In the code, we've included class declarations for attempting to subclass a Final
class. These declarations fail, resulting in exceptions being thrown. Using a metaclass that restricts subclassing its classes enables us to implement final classes in our codebase.
Metaclasses Example 2: Creating a Class Track Operation Execution Time
Profilers are used to take stock of resource usage in a computing system. A profiler can track things like memory usage, processing speed, and other technical metrics.
We can use a metaclass to keep track of code execution time. Our code example is not a full profiler, but is a proof of concept of how you can do the metaprogramming for profiler-like functionality.
# timermetaclass.py
import types
# A timer utility class
import time
class Timer:
def __init__(self, func=time.perf_counter):
self.elapsed = 0.0
self._func = func
self._start = None
def start(self):
if self._start is not None:
raise RuntimeError('Already started')
self._start = self._func()
def stop(self):
if self._start is None:
raise RuntimeError('Not started')
end = self._func()
self.elapsed += end - self._start
self._start = None
def reset(self):
self.elapsed = 0.0
@property
def running(self):
return self._start is not None
def __enter__(self):
self.start()
return self
def __exit__(self, *args):
self.stop()
# Below, we create the Timed metaclass that times its classes' methods
# along with the setup functions that rewrite the class methods at
# class creation times
# Function that times execution of a passed in function, returns a new function
# encapsulating the behavior of the original function
def timefunc(fn, *args, **kwargs):
def fncomposite(*args, **kwargs):
timer = Timer()
timer.start()
rt = fn(*args, **kwargs)
timer.stop()
print("Executing %s took %s seconds." % (fn.__name__, timer.elapsed))
return rt
# return the composite function
return fncomposite
# The 'Timed' metaclass that replaces methods of its classes
# with new methods 'timed' by the behavior of the composite function transformer
class Timed(type):
def __new__(cls, name, bases, attr):
# replace each function with
# a new function that is timed
# run the computation with the provided args and return the computation result
for name, value in attr.items():
if type(value) is types.FunctionType or type(value) is types.MethodType:
attr[name] = timefunc(value)
return super(Timed, cls).__new__(cls, name, bases, attr)
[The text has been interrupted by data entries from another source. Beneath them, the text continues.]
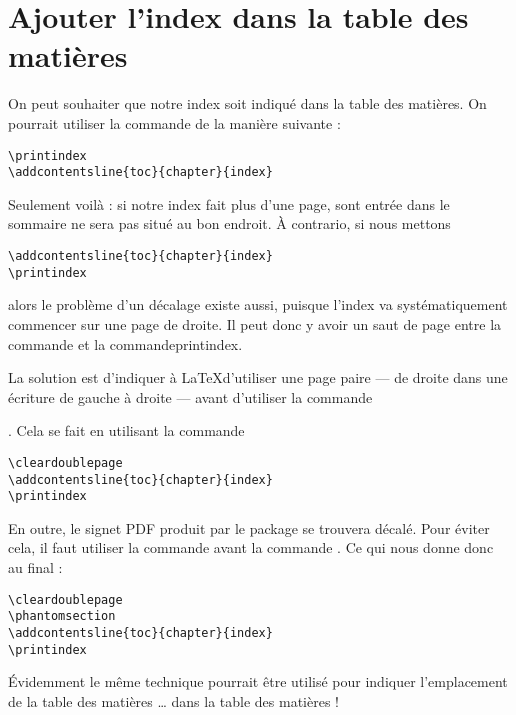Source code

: 

\section{Ajouter l'index dans la table des matières}

On peut souhaiter que notre index soit indiqué dans la table des matières. On pourrait utiliser la commande  de la manière suivante :

\begin{verbatim}
\printindex
\addcontentsline{toc}{chapter}{index}
\end{verbatim}

Seulement voilà : si notre index fait plus d'une page, sont entrée dans le sommaire ne sera pas situé au bon endroit. À contrario, si nous mettons

\begin{verbatim}
\addcontentsline{toc}{chapter}{index}
\printindex
\end{verbatim}

alors le problème d'un décalage existe aussi, puisque l'index va systématiquement commencer sur une page de droite. Il peut donc y avoir un saut de page entre la commande  et la commande{printindex}. 

La solution est d'indiquer à \LaTeX d'utiliser une page paire --- de droite dans une écriture de gauche à droite ---  avant d'utiliser la commande \addcontentsline. Cela se fait en utilisant la commande 

\begin{verbatim}
\cleardoublepage
\addcontentsline{toc}{chapter}{index}
\printindex
\end{verbatim}

En outre, le signet PDF produit par le package  se trouvera décalé. Pour éviter cela, il faut utiliser la commande  avant la commande . Ce qui nous donne donc au final :

\begin{verbatim}
\cleardoublepage
\phantomsection
\addcontentsline{toc}{chapter}{index}
\printindex
\end{verbatim}

\begin{anedocte}
Évidemment le même technique pourrait être utilisé pour indiquer l'emplacement de la table des matières … dans la table des matières !
\end{anedocte}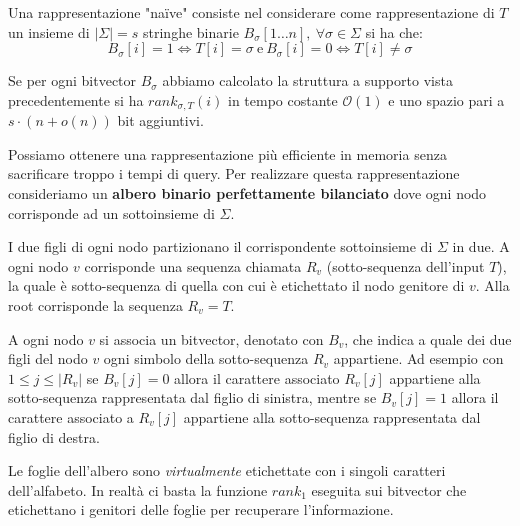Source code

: Una rappresentazione "naïve" consiste nel considerare come rappresentazione di $T$ un insieme di $| \Sigma | = s$ stringhe binarie $B_\sigma[1\dots n], \ \forall \sigma \in \Sigma$ si ha che:
\begin{equation}
    B_\sigma[i] = 1 \iff T[i] = \sigma \ \text{e} \ B_\sigma[i] = 0  \iff T[i] \neq \sigma
\end{equation}

Se per ogni bitvector $B_\sigma$ abbiamo calcolato la struttura a supporto vista precedentemente si ha $rank_{\sigma,T} (i)$ in tempo costante $\mathcal{O}(1)$ e uno spazio pari a $s \cdot (n + o(n))$ bit aggiuntivi.

Possiamo ottenere una rappresentazione più efficiente in memoria senza sacrificare troppo i tempi di query. Per realizzare questa rappresentazione consideriamo un \textbf{albero binario perfettamente bilanciato} dove ogni nodo corrisponde ad un sottoinsieme di $\Sigma$. 

I due figli di ogni nodo partizionano il corrispondente sottoinsieme di $\Sigma$ in due. A ogni nodo $v$ corrisponde una sequenza chiamata $R_v$ (sotto-sequenza dell'input $T$), la quale è sotto-sequenza di quella con cui è etichettato il nodo genitore di $v$. Alla root corrisponde la sequenza $R_v = T$.

A ogni nodo $v$ si associa un bitvector, denotato con $B_v$, che indica a quale dei due figli del nodo $v$ ogni simbolo della sotto-sequenza $R_v$ appartiene. Ad esempio con $1 \leq j \leq |R_v|$ se $B_v [j] = 0$ allora il carattere associato $R_v [j]$ appartiene alla sotto-sequenza rappresentata dal figlio di sinistra, mentre se $B_v [j] = 1$ allora il carattere associato a $R_v [j]$ appartiene alla sotto-sequenza rappresentata dal figlio di destra.

Le foglie dell'albero sono \textit{virtualmente} etichettate con i singoli caratteri dell'alfabeto. In realtà ci basta la funzione $rank_1$ eseguita sui bitvector che etichettano i genitori delle foglie per recuperare l'informazione.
# The below code example test the metaclass
# Classes that use the Timed metaclass should be timed for us automatically
# check the result in the REPL
class Math(metaclass=Timed):
def multiply(a, b):
product = a * b
print(product)
return product
Math.multiply(5, 6)
class Shouter(metaclass=Timed):
def intro(self):
print("I shout!")
s = Shouter()
s.intro()
def divide(a, b):
result = a / b
print(result)
return result
div = timefunc(divide)
div(9, 3)
As you can see, we were able to create a Timed
metaclass that rewrites its classes on-the-fly. Whenever a new class that uses the Timed
metaclass is declared, its methods are rewritten to be timed by our timer utility class. Whenever we run computations using a Timed
class, we get the timing done for us automatically, without needing to do anything extra.
Metaprogramming is a great tool if you are writing code and tools to be used by other developers, such as web frameworks or debuggers. With code-generation and metaprogramming, you can make life easy for the programmers that make use of your code libraries.
Mastering the Power of Metaclasses
Metaclasses and metaprogramming have a lot of power. The downside is that metaprogramming can get fairly complicated. In a lot of cases, using decorators provides a simpler way to get an elegant solution. Metaclasses should be used when circumstances demand generality rather than simplicity.
To make effective use of metaclasses, we suggest reading up in the official Python 3 metaclasses documentation.